Only the lines from the one containing "- **Testing**: Custom" through the end of the data belong in the answer; reproduce them exactly.

Top of Supplied records

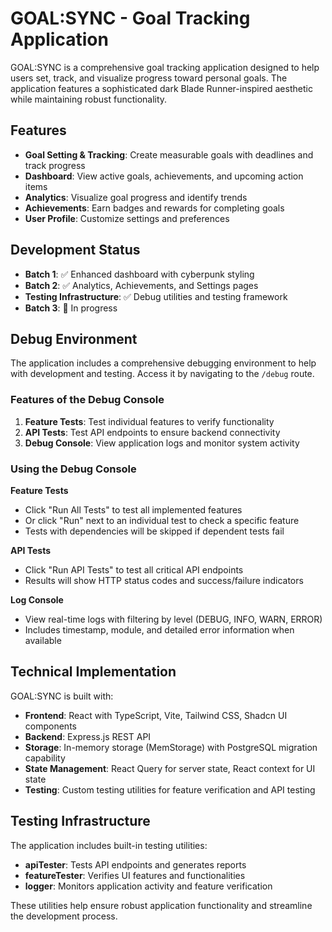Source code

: # GOAL:SYNC - Goal Tracking Application

GOAL:SYNC is a comprehensive goal tracking application designed to help users set, track, and visualize progress toward personal goals. The application features a sophisticated dark Blade Runner-inspired aesthetic while maintaining robust functionality.

## Features

- **Goal Setting & Tracking**: Create measurable goals with deadlines and track progress
- **Dashboard**: View active goals, achievements, and upcoming action items
- **Analytics**: Visualize goal progress and identify trends
- **Achievements**: Earn badges and rewards for completing goals
- **User Profile**: Customize settings and preferences

## Development Status

- **Batch 1**: ✅ Enhanced dashboard with cyberpunk styling
- **Batch 2**: ✅ Analytics, Achievements, and Settings pages
- **Testing Infrastructure**: ✅ Debug utilities and testing framework
- **Batch 3**: 🔄 In progress

## Debug Environment

The application includes a comprehensive debugging environment to help with development and testing. Access it by navigating to the `/debug` route.

### Features of the Debug Console

1. **Feature Tests**: Test individual features to verify functionality
2. **API Tests**: Test API endpoints to ensure backend connectivity
3. **Debug Console**: View application logs and monitor system activity

### Using the Debug Console

**Feature Tests**
- Click "Run All Tests" to test all implemented features
- Or click "Run" next to an individual test to check a specific feature
- Tests with dependencies will be skipped if dependent tests fail

**API Tests**
- Click "Run API Tests" to test all critical API endpoints
- Results will show HTTP status codes and success/failure indicators

**Log Console**
- View real-time logs with filtering by level (DEBUG, INFO, WARN, ERROR)
- Includes timestamp, module, and detailed error information when available

## Technical Implementation 

GOAL:SYNC is built with:

- **Frontend**: React with TypeScript, Vite, Tailwind CSS, Shadcn UI components
- **Backend**: Express.js REST API
- **Storage**: In-memory storage (MemStorage) with PostgreSQL migration capability
- **State Management**: React Query for server state, React context for UI state
- **Testing**: Custom testing utilities for feature verification and API testing

## Testing Infrastructure

The application includes built-in testing utilities:

- **apiTester**: Tests API endpoints and generates reports
- **featureTester**: Verifies UI features and functionalities
- **logger**: Monitors application activity and feature verification

These utilities help ensure robust application functionality and streamline the development process.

Bottom of Supplied records

▶ [Solution to this exercise]
- **Testing**: Custom testing utilities for feature verification and API testing

## Testing Infrastructure

The application includes built-in testing utilities:

- **apiTester**: Tests API endpoints and generates reports
- **featureTester**: Verifies UI features and functionalities
- **logger**: Monitors application activity and feature verification

These utilities help ensure robust application functionality and streamline the development process.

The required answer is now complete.